Recorded data:
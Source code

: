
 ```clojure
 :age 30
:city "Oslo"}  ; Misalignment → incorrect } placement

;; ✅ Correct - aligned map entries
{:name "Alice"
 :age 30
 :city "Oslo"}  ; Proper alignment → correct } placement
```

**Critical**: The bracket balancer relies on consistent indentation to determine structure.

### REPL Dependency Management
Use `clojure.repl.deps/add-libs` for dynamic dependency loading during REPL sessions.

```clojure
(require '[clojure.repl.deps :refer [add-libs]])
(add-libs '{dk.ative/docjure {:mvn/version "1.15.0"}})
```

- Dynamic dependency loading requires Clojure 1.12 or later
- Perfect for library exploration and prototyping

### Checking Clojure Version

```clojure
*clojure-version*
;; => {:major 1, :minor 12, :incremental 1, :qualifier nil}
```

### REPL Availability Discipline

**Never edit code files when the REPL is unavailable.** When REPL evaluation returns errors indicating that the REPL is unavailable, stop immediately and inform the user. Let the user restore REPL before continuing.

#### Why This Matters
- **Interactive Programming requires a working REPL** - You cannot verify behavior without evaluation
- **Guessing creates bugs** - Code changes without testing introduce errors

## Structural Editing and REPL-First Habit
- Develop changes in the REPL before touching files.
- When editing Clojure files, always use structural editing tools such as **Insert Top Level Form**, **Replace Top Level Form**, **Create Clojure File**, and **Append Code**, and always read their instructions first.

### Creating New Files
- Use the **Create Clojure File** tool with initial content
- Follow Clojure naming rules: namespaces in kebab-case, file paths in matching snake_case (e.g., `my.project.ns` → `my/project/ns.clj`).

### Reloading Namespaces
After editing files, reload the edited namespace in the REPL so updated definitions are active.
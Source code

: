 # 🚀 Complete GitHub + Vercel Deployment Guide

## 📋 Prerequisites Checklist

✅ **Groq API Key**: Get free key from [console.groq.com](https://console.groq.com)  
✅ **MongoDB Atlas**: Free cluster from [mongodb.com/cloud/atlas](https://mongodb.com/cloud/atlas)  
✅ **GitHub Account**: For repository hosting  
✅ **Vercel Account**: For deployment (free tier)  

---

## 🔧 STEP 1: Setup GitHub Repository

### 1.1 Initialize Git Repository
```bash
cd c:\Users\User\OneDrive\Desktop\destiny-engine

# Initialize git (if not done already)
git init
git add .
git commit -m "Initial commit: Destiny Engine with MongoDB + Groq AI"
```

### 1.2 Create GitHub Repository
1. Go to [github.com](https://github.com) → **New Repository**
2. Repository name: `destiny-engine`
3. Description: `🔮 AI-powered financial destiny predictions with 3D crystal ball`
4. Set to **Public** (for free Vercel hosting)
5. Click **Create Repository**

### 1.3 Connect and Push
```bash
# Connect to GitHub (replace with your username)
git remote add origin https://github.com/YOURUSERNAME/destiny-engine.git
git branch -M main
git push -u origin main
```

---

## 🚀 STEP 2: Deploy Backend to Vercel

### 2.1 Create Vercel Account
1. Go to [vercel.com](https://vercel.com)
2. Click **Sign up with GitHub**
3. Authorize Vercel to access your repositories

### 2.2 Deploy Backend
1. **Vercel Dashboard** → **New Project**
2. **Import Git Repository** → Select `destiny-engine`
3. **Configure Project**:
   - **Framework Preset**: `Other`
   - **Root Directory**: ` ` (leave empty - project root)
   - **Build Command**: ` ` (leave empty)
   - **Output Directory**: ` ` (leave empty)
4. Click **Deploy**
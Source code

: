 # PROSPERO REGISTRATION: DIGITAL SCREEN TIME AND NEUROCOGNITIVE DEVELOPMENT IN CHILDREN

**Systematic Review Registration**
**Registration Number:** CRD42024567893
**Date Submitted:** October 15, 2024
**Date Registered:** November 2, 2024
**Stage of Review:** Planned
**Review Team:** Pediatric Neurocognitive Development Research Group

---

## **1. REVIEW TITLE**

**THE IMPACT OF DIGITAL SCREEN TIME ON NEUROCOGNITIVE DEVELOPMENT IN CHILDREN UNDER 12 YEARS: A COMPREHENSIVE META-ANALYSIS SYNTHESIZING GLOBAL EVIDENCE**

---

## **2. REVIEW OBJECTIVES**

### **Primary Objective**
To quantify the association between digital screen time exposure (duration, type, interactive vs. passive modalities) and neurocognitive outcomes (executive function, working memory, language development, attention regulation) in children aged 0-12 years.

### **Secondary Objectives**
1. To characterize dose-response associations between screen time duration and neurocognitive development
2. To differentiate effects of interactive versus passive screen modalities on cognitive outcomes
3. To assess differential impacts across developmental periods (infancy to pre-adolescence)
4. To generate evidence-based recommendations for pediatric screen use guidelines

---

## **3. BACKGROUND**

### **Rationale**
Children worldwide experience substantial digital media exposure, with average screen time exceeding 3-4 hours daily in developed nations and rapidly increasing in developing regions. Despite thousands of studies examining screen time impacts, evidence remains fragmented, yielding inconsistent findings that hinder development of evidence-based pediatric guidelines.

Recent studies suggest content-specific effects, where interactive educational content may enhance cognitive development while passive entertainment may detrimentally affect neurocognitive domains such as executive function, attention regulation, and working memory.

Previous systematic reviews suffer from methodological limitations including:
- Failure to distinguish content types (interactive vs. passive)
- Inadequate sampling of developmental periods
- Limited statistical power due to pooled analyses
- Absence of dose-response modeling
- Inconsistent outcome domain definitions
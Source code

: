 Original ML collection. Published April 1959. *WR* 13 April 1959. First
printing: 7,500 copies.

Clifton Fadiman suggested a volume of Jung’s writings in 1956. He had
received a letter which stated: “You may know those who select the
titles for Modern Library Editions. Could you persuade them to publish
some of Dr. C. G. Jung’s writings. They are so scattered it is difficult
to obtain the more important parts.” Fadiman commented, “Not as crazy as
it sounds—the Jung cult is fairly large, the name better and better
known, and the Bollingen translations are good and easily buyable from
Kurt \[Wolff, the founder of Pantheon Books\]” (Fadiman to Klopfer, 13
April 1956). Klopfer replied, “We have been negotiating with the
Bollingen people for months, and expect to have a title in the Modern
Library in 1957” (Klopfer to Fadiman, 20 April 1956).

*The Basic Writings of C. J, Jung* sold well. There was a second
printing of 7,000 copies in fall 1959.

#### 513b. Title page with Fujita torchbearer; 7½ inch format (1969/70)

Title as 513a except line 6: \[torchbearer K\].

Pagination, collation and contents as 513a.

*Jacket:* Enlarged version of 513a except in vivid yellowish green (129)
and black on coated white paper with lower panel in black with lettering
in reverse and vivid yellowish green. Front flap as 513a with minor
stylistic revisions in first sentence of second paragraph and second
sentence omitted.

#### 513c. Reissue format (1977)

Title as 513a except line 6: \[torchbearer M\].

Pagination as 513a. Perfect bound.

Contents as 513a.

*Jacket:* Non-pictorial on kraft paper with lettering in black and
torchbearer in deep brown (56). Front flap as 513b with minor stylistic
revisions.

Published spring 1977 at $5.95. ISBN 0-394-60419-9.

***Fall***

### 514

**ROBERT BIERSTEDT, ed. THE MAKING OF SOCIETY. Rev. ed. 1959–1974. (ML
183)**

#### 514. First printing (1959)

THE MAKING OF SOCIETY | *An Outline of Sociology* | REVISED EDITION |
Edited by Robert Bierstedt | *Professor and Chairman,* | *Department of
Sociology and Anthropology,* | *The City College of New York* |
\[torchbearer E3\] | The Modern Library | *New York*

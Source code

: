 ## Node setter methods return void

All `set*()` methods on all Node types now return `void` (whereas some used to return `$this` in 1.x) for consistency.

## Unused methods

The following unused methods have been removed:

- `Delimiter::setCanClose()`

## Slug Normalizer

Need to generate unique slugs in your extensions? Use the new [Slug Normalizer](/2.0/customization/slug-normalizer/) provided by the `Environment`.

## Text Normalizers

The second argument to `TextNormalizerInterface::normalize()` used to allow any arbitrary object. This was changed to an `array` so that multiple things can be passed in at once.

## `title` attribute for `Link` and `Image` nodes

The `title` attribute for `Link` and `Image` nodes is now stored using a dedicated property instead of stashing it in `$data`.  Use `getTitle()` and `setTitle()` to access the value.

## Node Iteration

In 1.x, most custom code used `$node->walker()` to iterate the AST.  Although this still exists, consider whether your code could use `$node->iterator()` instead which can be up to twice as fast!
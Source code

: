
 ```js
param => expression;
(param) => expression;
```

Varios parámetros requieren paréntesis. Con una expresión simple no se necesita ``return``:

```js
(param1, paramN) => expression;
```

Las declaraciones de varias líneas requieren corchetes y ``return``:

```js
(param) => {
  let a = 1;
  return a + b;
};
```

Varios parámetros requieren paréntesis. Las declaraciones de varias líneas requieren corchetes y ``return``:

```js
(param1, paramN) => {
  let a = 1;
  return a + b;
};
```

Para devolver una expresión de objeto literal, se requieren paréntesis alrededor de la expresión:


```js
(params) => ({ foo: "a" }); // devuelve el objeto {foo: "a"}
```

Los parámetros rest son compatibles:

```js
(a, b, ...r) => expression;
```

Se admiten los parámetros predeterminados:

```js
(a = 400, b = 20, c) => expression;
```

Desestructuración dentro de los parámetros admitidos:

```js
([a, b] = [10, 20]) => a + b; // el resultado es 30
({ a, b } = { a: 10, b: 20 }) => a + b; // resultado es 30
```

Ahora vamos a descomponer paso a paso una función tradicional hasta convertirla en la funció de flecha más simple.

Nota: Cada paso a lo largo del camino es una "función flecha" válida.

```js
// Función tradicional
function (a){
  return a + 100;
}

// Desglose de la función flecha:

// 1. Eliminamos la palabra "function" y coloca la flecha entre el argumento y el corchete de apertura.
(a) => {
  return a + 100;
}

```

• [EXERCISE PROMPT]: Lines from the start of the records through the one containing "- Use the **Create" are what should be retyped, exactly and in full, both ends included.

• [ANSWER BOX]:
Source code

:
 ```clojure
 :age 30
:city "Oslo"}  ; Misalignment → incorrect } placement

;; ✅ Correct - aligned map entries
{:name "Alice"
 :age 30
 :city "Oslo"}  ; Proper alignment → correct } placement
```

**Critical**: The bracket balancer relies on consistent indentation to determine structure.

### REPL Dependency Management
Use `clojure.repl.deps/add-libs` for dynamic dependency loading during REPL sessions.

```clojure
(require '[clojure.repl.deps :refer [add-libs]])
(add-libs '{dk.ative/docjure {:mvn/version "1.15.0"}})
```

- Dynamic dependency loading requires Clojure 1.12 or later
- Perfect for library exploration and prototyping

### Checking Clojure Version

```clojure
*clojure-version*
;; => {:major 1, :minor 12, :incremental 1, :qualifier nil}
```

### REPL Availability Discipline

**Never edit code files when the REPL is unavailable.** When REPL evaluation returns errors indicating that the REPL is unavailable, stop immediately and inform the user. Let the user restore REPL before continuing.

#### Why This Matters
- **Interactive Programming requires a working REPL** - You cannot verify behavior without evaluation
- **Guessing creates bugs** - Code changes without testing introduce errors

## Structural Editing and REPL-First Habit
- Develop changes in the REPL before touching files.
- When editing Clojure files, always use structural editing tools such as **Insert Top Level Form**, **Replace Top Level Form**, **Create Clojure File**, and **Append Code**, and always read their instructions first.

### Creating New Files
- Use the **Create Clojure File** tool with initial content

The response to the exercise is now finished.